**Entries shown**
------------------------
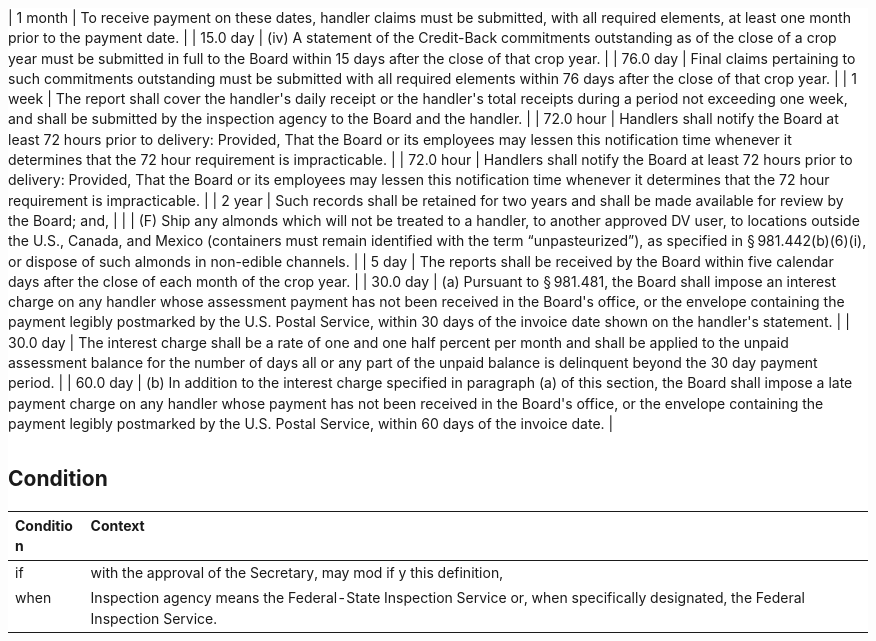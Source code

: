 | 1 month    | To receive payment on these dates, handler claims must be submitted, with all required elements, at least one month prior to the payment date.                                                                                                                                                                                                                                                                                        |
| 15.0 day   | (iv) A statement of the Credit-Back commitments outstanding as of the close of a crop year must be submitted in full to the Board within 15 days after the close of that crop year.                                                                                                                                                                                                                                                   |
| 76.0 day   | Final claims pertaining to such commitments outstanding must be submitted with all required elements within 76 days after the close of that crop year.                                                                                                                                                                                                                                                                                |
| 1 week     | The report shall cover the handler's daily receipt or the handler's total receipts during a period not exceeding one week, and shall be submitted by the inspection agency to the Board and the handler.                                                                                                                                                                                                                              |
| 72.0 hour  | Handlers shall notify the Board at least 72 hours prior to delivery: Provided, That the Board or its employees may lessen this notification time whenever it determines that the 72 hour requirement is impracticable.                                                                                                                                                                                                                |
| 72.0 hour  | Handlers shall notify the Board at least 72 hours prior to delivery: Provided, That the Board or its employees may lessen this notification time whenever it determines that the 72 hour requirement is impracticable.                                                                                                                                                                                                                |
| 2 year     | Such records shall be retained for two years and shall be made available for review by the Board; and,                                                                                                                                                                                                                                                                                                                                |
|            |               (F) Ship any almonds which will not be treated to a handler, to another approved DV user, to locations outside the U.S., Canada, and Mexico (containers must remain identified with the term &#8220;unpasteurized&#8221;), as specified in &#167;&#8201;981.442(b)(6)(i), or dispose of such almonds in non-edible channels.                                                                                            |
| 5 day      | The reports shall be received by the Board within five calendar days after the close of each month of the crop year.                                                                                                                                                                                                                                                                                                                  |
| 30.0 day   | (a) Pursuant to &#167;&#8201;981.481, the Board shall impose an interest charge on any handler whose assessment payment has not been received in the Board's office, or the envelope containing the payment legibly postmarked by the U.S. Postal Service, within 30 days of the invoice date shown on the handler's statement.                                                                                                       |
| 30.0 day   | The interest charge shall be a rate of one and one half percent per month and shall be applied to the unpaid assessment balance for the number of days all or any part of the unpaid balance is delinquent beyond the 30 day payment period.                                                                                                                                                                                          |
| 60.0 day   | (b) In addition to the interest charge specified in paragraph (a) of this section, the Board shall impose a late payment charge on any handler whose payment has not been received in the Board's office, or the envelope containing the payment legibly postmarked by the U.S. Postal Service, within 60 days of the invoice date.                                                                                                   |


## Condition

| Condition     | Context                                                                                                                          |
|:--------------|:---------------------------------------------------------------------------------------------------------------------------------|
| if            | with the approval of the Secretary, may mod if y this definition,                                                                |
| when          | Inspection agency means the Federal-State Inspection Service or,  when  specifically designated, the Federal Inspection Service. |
------------------------
**What is needed**
Each line from the one with "interest charge shall" through the end of the entries above is to be returned word for word. Nothing else belongs in the answer.

**Solution below**
| 30.0 day   | The interest charge shall be a rate of one and one half percent per month and shall be applied to the unpaid assessment balance for the number of days all or any part of the unpaid balance is delinquent beyond the 30 day payment period.                                                                                                                                                                                          |
| 60.0 day   | (b) In addition to the interest charge specified in paragraph (a) of this section, the Board shall impose a late payment charge on any handler whose payment has not been received in the Board's office, or the envelope containing the payment legibly postmarked by the U.S. Postal Service, within 60 days of the invoice date.                                                                                                   |


## Condition

| Condition     | Context                                                                                                                          |
|:--------------|:---------------------------------------------------------------------------------------------------------------------------------|
| if            | with the approval of the Secretary, may mod if y this definition,                                                                |
| when          | Inspection agency means the Federal-State Inspection Service or,  when  specifically designated, the Federal Inspection Service. |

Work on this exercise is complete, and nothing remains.